▸ **Required work**
In the material below, the lines from the one containing "o campo CódigoDaCategoria" through the one containing "9**: usar o" are to be given again exactly, ends included, and no others.

▸ **Material for this exercise**

☆ ☆ ☆ ☆ ☆ ☆ ☆

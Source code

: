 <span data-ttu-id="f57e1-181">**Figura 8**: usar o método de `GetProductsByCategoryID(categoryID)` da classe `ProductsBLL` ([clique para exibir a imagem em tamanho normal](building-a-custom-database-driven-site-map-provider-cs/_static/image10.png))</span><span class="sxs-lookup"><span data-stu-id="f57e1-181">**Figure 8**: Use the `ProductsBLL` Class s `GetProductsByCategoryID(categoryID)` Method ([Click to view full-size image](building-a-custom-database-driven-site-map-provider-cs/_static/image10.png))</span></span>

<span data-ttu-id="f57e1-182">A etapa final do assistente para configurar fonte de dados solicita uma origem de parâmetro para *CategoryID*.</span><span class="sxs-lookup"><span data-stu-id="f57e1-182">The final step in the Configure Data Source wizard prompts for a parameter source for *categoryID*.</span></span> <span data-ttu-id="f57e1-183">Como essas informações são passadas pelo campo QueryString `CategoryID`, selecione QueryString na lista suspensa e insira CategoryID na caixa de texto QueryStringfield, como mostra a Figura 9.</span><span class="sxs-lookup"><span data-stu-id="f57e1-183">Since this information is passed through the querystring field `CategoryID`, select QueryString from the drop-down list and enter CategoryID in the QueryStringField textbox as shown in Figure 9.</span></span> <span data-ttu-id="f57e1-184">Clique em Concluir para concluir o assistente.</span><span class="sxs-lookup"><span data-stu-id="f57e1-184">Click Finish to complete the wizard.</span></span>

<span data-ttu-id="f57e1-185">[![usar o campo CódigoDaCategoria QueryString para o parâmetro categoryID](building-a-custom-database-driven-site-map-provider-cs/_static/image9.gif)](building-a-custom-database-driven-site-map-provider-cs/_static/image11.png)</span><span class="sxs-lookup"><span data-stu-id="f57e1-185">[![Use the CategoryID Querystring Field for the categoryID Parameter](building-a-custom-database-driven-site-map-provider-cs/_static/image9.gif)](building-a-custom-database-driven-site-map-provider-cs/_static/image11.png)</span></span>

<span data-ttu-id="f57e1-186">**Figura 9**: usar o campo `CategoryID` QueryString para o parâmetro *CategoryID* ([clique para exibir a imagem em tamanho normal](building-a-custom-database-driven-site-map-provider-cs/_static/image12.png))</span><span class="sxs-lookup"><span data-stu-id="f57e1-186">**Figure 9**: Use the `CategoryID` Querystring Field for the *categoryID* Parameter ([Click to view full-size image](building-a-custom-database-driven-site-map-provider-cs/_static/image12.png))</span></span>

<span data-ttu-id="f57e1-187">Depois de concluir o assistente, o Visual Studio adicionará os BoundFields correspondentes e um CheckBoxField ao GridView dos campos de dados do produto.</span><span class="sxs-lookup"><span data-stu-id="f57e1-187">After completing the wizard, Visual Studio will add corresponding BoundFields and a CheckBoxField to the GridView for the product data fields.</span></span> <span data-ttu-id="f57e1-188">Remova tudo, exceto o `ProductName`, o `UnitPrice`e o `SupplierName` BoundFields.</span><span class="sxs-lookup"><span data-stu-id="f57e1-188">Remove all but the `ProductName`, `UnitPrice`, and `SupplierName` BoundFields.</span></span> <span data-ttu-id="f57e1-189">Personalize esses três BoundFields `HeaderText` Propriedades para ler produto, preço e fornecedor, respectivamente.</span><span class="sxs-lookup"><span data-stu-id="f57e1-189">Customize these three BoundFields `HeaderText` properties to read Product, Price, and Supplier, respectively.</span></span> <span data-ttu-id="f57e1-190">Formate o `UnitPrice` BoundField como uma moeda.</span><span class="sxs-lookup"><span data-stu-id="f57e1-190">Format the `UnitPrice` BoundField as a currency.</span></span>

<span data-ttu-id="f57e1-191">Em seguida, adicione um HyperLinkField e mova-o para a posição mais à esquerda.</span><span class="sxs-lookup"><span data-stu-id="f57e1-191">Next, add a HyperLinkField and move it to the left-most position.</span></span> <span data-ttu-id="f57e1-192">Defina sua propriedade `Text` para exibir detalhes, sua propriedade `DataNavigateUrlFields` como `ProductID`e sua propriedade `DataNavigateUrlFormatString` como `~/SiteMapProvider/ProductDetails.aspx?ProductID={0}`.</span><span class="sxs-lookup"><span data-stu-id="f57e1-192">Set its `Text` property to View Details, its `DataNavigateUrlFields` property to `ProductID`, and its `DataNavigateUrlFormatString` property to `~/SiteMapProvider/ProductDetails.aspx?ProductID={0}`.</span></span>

☆ ☆ ☆ ☆ ☆ ☆ ☆

▸ **Solved problem**
<span data-ttu-id="f57e1-185">[![usar o campo CódigoDaCategoria QueryString para o parâmetro categoryID](building-a-custom-database-driven-site-map-provider-cs/_static/image9.gif)](building-a-custom-database-driven-site-map-provider-cs/_static/image11.png)</span><span class="sxs-lookup"><span data-stu-id="f57e1-185">[![Use the CategoryID Querystring Field for the categoryID Parameter](building-a-custom-database-driven-site-map-provider-cs/_static/image9.gif)](building-a-custom-database-driven-site-map-provider-cs/_static/image11.png)</span></span>

<span data-ttu-id="f57e1-186">**Figura 9**: usar o campo `CategoryID` QueryString para o parâmetro *CategoryID* ([clique para exibir a imagem em tamanho normal](building-a-custom-database-driven-site-map-provider-cs/_static/image12.png))</span><span class="sxs-lookup"><span data-stu-id="f57e1-186">**Figure 9**: Use the `CategoryID` Querystring Field for the *categoryID* Parameter ([Click to view full-size image](building-a-custom-database-driven-site-map-provider-cs/_static/image12.png))</span></span>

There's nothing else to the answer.